Tendo esse rurícola muito orgulho em cumprir suas promessas, e sendo um homem novo e robusto na época, não teve dúvida: pegava uma das sacas e levava até um ponto distante, depois retornava para pegar as outras; desse ponto, as pegava, uma por uma, e as conduzia até outro local mais adiante, até, enfim, deixá-las na porta da Casa Almendra, ainda cedo da manhã. Diz a lenda que o coronel José de Freitas, ao ver o caboclo, o cumprimentou, e, observador, perguntou pelos animais que haviam conduzido os produtos.
Firmo contou-lhe o feito epopeico, que causou assombro ao rico comerciante. A partir de então, José de Freitas passou a ajudar Firmo, que veio a se tornar um homem considerado próspero, ou mesmo rico pelos parâmetros da época. Não sei, repito, até onde vai a verdade, e onde começa a lenda. Sei que é a história de um homem rico que respeitou um caboclo de fibra e de honra; de honra porque honrava a palavra empenhada, e por conseguinte honrava-se a si mesmo.

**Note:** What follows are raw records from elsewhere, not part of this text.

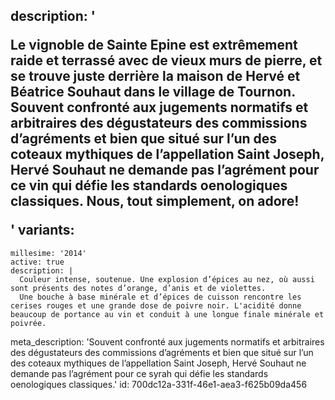 description: '<p>Le vignoble de Sainte Epine est extrêmement raide et terrassé avec de vieux murs de pierre, et se trouve juste derrière la maison de Hervé et Béatrice Souhaut dans le village de Tournon. Souvent confronté aux jugements normatifs et arbitraires des dégustateurs des commissions d’agréments et bien que situé sur l’un des coteaux mythiques de l’appellation Saint Joseph, Hervé Souhaut ne demande pas l’agrément pour ce vin qui défie les standards oenologiques classiques. Nous, tout simplement, on adore!</p>'
variants:
  -
    millesime: '2014'
    active: true
    description: |
      Couleur intense, soutenue. Une explosion d’épices au nez, où aussi sont présents des notes d’orange, d’anis et de violettes.
      Une bouche à base minérale et d’épices de cuisson rencontre les cerises rouges et une grande dose de poivre noir. L'acidité donne beaucoup de portance au vin et conduit à une longue finale minérale et poivrée.
      
meta_description: 'Souvent confronté aux jugements normatifs et arbitraires des dégustateurs des commissions d’agréments et bien que situé sur l’un des coteaux mythiques de l’appellation Saint Joseph, Hervé Souhaut ne demande pas l’agrément pour ce syrah qui défie les standards oenologiques classiques.'
id: 700dc12a-331f-46e1-aea3-f625b09da456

Aos 14 anos de idade, em José de Freitas, por gostar de literatura, cultura e história, eu imaginava que o chalé deveria ser transformado em museu. Tempos mais tarde, em poema datado de 26.08.1991, louvei a magia e o encantamento desses meus felizes anos josé-de-freitenses. Eu era fiscal da extinta SUNAB e nela, nessa data, trabalhavam, como funcionários cedidos ou à disposição da autarquia, os primos, ambos nascidos na velha Livramento, Francisco Costa e Francisco da Costa e Silva Sobrinho, o primeiro como fiscal, vez que ele era fiscal do estado, e o segundo, como titular da Delegacia da SUNAB no Piauí. Anunciei-lhes o poema, e entusiasmado, ainda jovem, li de forma retumbante essa ode à bela terra, onde fui tão feliz. Francisco Costa, radialista e um dos maiores conhecedores e cultores da Jovem Guarda, me havia dito, nesses tempos sunabianos, e confirmou-me isso recentemente, que se recorda de mim a jogar bola, como goleiro, em sua cidade, e a defender, com fervor, os meus pontos de vista.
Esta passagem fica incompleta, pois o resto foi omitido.